> _WHAT TO WORK ON_: Each line of the records containing "tabular" is to be copied out and returned.

□ □ □ □ □

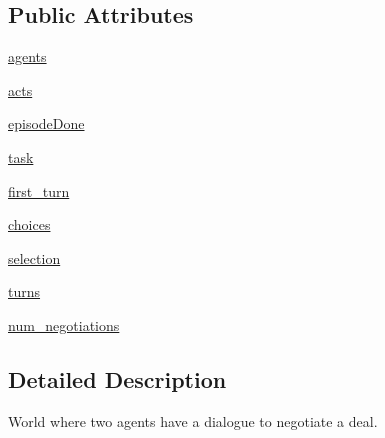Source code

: \subsection*{Public Attributes}
\begin{DoxyCompactItemize}
\item 
\hyperlink{classparlai_1_1mturk_1_1tasks_1_1dealnodeal_1_1worlds_1_1MTurkDealNoDealDialogWorld_acc5597cd05b87753c3469fb199d606a2}{agents}
\item 
\hyperlink{classparlai_1_1mturk_1_1tasks_1_1dealnodeal_1_1worlds_1_1MTurkDealNoDealDialogWorld_a13200c06840e4af9142e7ae618d8aadb}{acts}
\item 
\hyperlink{classparlai_1_1mturk_1_1tasks_1_1dealnodeal_1_1worlds_1_1MTurkDealNoDealDialogWorld_ab9db614ebf4ef49ae3cb5c9d457dd94a}{episode\+Done}
\item 
\hyperlink{classparlai_1_1mturk_1_1tasks_1_1dealnodeal_1_1worlds_1_1MTurkDealNoDealDialogWorld_a56304056eb502fc650006f813463be53}{task}
\item 
\hyperlink{classparlai_1_1mturk_1_1tasks_1_1dealnodeal_1_1worlds_1_1MTurkDealNoDealDialogWorld_a2f5c4c36ef750abcc732aa69ecb40aed}{first\+\_\+turn}
\item 
\hyperlink{classparlai_1_1mturk_1_1tasks_1_1dealnodeal_1_1worlds_1_1MTurkDealNoDealDialogWorld_a8443d7268281402cc47e55bbb0e64852}{choices}
\item 
\hyperlink{classparlai_1_1mturk_1_1tasks_1_1dealnodeal_1_1worlds_1_1MTurkDealNoDealDialogWorld_aade83c7381db07e26f51d6a94479546d}{selection}
\item 
\hyperlink{classparlai_1_1mturk_1_1tasks_1_1dealnodeal_1_1worlds_1_1MTurkDealNoDealDialogWorld_aa0ef48dc444aa808a5aae96dfb750771}{turns}
\item 
\hyperlink{classparlai_1_1mturk_1_1tasks_1_1dealnodeal_1_1worlds_1_1MTurkDealNoDealDialogWorld_a89577b0e6dc72509d7ce67f899d48d75}{num\+\_\+negotiations}
\end{DoxyCompactItemize}


\subsection{Detailed Description}
\begin{DoxyVerb}World where two agents have a dialogue to negotiate a deal.
\end{DoxyVerb}
 

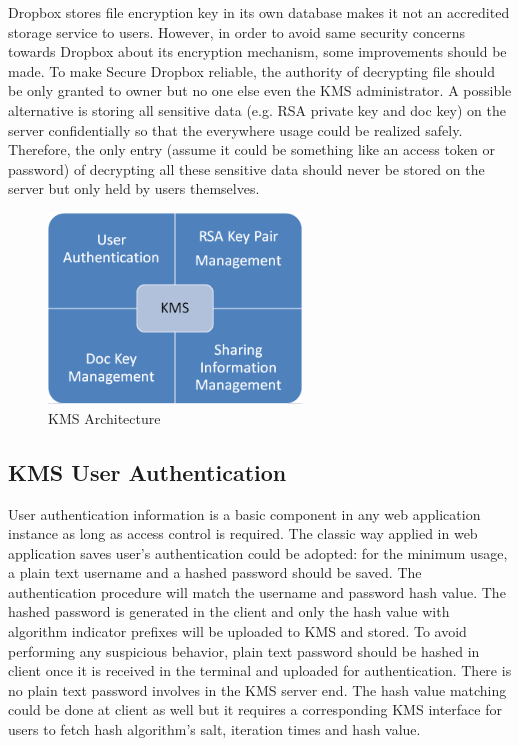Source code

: Dropbox stores file encryption key in its own database makes it not an accredited storage service to users. However, in order to avoid same security concerns towards Dropbox about its encryption mechanism, some improvements should be made. To make Secure Dropbox reliable, the authority of decrypting file should be only granted to owner but no one else even the KMS administrator. A possible alternative is storing all sensitive data (e.g. RSA private key and doc key) on the server confidentially so that the everywhere usage could be realized safely. Therefore, the only entry (assume it could be something like an access token or password) of decrypting all these sensitive data should never be stored on the server but only held by users themselves.

\begin{figure}[h]
        \centering
        \includegraphics[width=0.6\textwidth]{figures/KMS_Architecture.png}
        \caption[KMS Architecture] {KMS Architecture}
\end{figure}

\subsection{KMS User Authentication}

User authentication information is a basic component in any web application instance as long as access control is required. The classic way applied in web application saves user’s authentication could be adopted: for the minimum usage, a plain text username and a hashed password should be saved. The authentication procedure will match the username and password hash value. The hashed password is generated in the client and only the hash value with algorithm indicator prefixes will be uploaded to KMS and stored. To avoid performing any suspicious behavior, plain text password should be hashed in client once it is received in the terminal and uploaded for authentication. There is no plain text password involves in the KMS server end. The hash value matching could be done at client as well but it requires a corresponding KMS interface for users to fetch hash algorithm’s salt, iteration times and hash value.

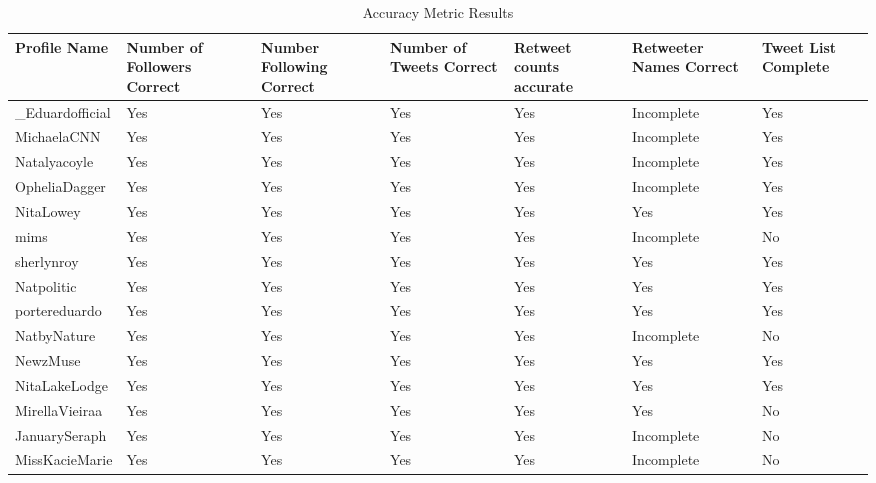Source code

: \begin{table}
\begin{center}
 \begin{tabular}{| p{3cm} | p{3cm}| p{3cm} | p{3cm} | p{3cm} | p{3cm} | p{2cm} |}
 \hline
 \textbf{Profile Name} & \textbf{Number of Followers Correct} & \textbf{Number Following Correct} & \textbf{Number of Tweets Correct} & \textbf{Retweet counts accurate} & \textbf{Retweeter Names Correct} & \textbf{Tweet List Complete}\\ \hline
\_Eduardofficial & Yes & Yes & Yes & Yes & Incomplete & Yes\\ \hline
 MichaelaCNN & Yes & Yes & Yes & Yes & Incomplete & Yes \\ \hline
 Natalyacoyle & Yes & Yes & Yes & Yes & Incomplete & Yes \\ \hline
 OpheliaDagger & Yes & Yes & Yes & Yes & Incomplete & Yes \\ \hline
 NitaLowey & Yes & Yes & Yes & Yes & Yes & Yes  \\ \hline
 mims & Yes & Yes & Yes & Yes & Incomplete & No \\ \hline
 sherlynroy & Yes & Yes & Yes & Yes & Yes & Yes \\ \hline
 Natpolitic & Yes & Yes & Yes & Yes & Yes & Yes \\ \hline
 portereduardo & Yes & Yes & Yes & Yes & Yes & Yes \\ \hline
 NatbyNature & Yes & Yes & Yes & Yes & Incomplete & No \\ \hline
 NewzMuse & Yes & Yes & Yes & Yes & Yes & Yes \\ \hline
 NitaLakeLodge & Yes & Yes & Yes & Yes & Yes & Yes \\ \hline
 MirellaVieiraa & Yes & Yes & Yes & Yes & Yes & No \\ \hline
 JanuarySeraph & Yes & Yes & Yes & Yes & Incomplete & No \\ \hline
 MissKacieMarie & Yes & Yes & Yes & Yes & Incomplete & No \\ \hline
 \end{tabular}
\end{center}
\caption{Accuracy Metric Results}
\label{tab:accuracy_result}
\end{table}

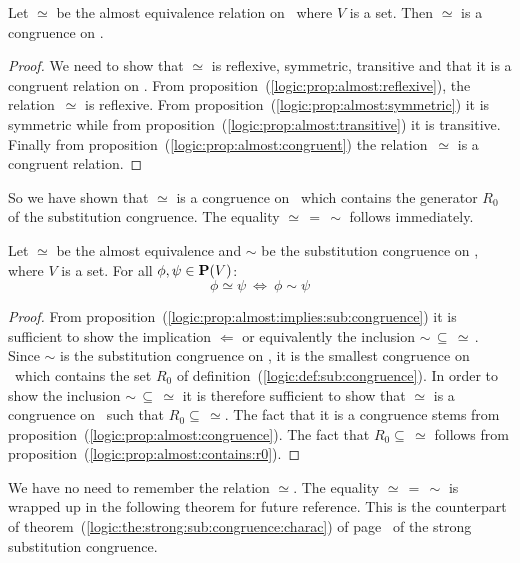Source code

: \begin{prop}\label{logic:prop:almost:congruence}
Let $\simeq$ be the almost equivalence relation on \pv\ where $V$ is
a set. Then $\simeq$ is a congruence on \pv.
\end{prop}
\begin{proof}
We need to show that $\simeq$ is reflexive, symmetric, transitive
and that it is a congruent relation on \pv. From
proposition~(\ref{logic:prop:almost:reflexive}), the
relation~$\simeq$ is reflexive. From
proposition~(\ref{logic:prop:almost:symmetric}) it is symmetric
while from proposition~(\ref{logic:prop:almost:transitive}) it is
transitive. Finally from
proposition~(\ref{logic:prop:almost:congruent}) the
relation~$\simeq$ is a congruent relation.
\end{proof}

So we have shown that $\simeq$ is a congruence on \pv\ which
contains the generator $R_{0}$ of the substitution congruence. The
equality $\simeq\,=\,\sim$ follows immediately.

\begin{prop}\label{logic:prop:almost:is:sub:congruence}
Let $\simeq$ be the almost equivalence and $\sim$ be the
substitution congruence on \pv, where $V$ is a set. For all
$\phi,\psi\in\mbox{${\bf P}(V)$}$:
    \[
    \phi\simeq\psi\ \Leftrightarrow\ \phi\sim\psi
    \]
\end{prop}
\begin{proof}
From proposition~(\ref{logic:prop:almost:implies:sub:congruence}) it
is sufficient to show the implication $\Leftarrow$ or equivalently
the inclusion $\sim\,\subseteq\,\simeq\,$. Since $\sim$ is the
substitution congruence on \pv, it is the smallest congruence on
\pv\ which contains the set $R_{0}$ of
definition~(\ref{logic:def:sub:congruence}). In order to show the
inclusion $\sim\,\subseteq\,\simeq$ it is therefore sufficient to
show that $\simeq$ is a congruence on \pv\ such that
$R_{0}\subseteq\,\simeq$. The fact that it is a congruence stems
from proposition~(\ref{logic:prop:almost:congruence}). The fact that
$R_{0}\subseteq\,\simeq$ follows from
proposition~(\ref{logic:prop:almost:contains:r0}).
\end{proof}

We have no need to remember the relation $\simeq$. The equality
$\simeq\,=\,\sim$ is wrapped up in the following theorem for future
reference. This is the counterpart of
theorem~(\ref{logic:the:strong:sub:congruence:charac}) of
page~\pageref{logic:the:strong:sub:congruence:charac} of the strong
substitution congruence.

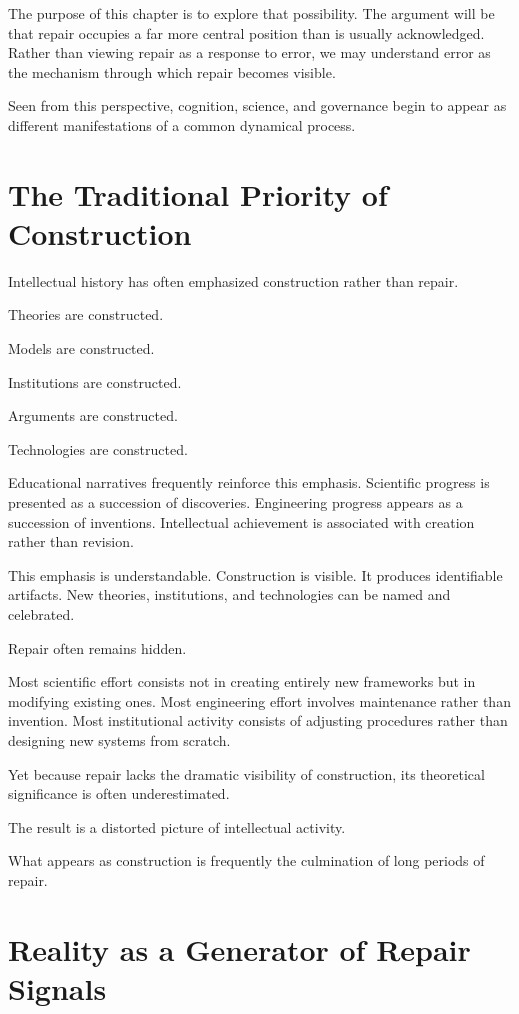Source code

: \documentclass[11pt,oneside,openany]{book}
\begin{document}
The purpose of this chapter is to explore that possibility. The argument will be that repair occupies a far more central position than is usually acknowledged. Rather than viewing repair as a response to error, we may understand error as the mechanism through which repair becomes visible.

Seen from this perspective, cognition, science, and governance begin to appear as different manifestations of a common dynamical process.

\section{The Traditional Priority of Construction}

Intellectual history has often emphasized construction rather than repair.

Theories are constructed.

Models are constructed.

Institutions are constructed.

Arguments are constructed.

Technologies are constructed.

Educational narratives frequently reinforce this emphasis. Scientific progress is presented as a succession of discoveries. Engineering progress appears as a succession of inventions. Intellectual achievement is associated with creation rather than revision.

This emphasis is understandable. Construction is visible. It produces identifiable artifacts. New theories, institutions, and technologies can be named and celebrated.

Repair often remains hidden.

Most scientific effort consists not in creating entirely new frameworks but in modifying existing ones. Most engineering effort involves maintenance rather than invention. Most institutional activity consists of adjusting procedures rather than designing new systems from scratch.

Yet because repair lacks the dramatic visibility of construction, its theoretical significance is often underestimated.

The result is a distorted picture of intellectual activity.

What appears as construction is frequently the culmination of long periods of repair.

\section{Reality as a Generator of Repair Signals}
\end{document}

□ □ □ □ □

> _EXERCISE RESPONSE_:
 \begin{tabular}{| p{3cm} | p{3cm}| p{3cm} | p{3cm} | p{3cm} | p{3cm} | p{2cm} |}
 \end{tabular}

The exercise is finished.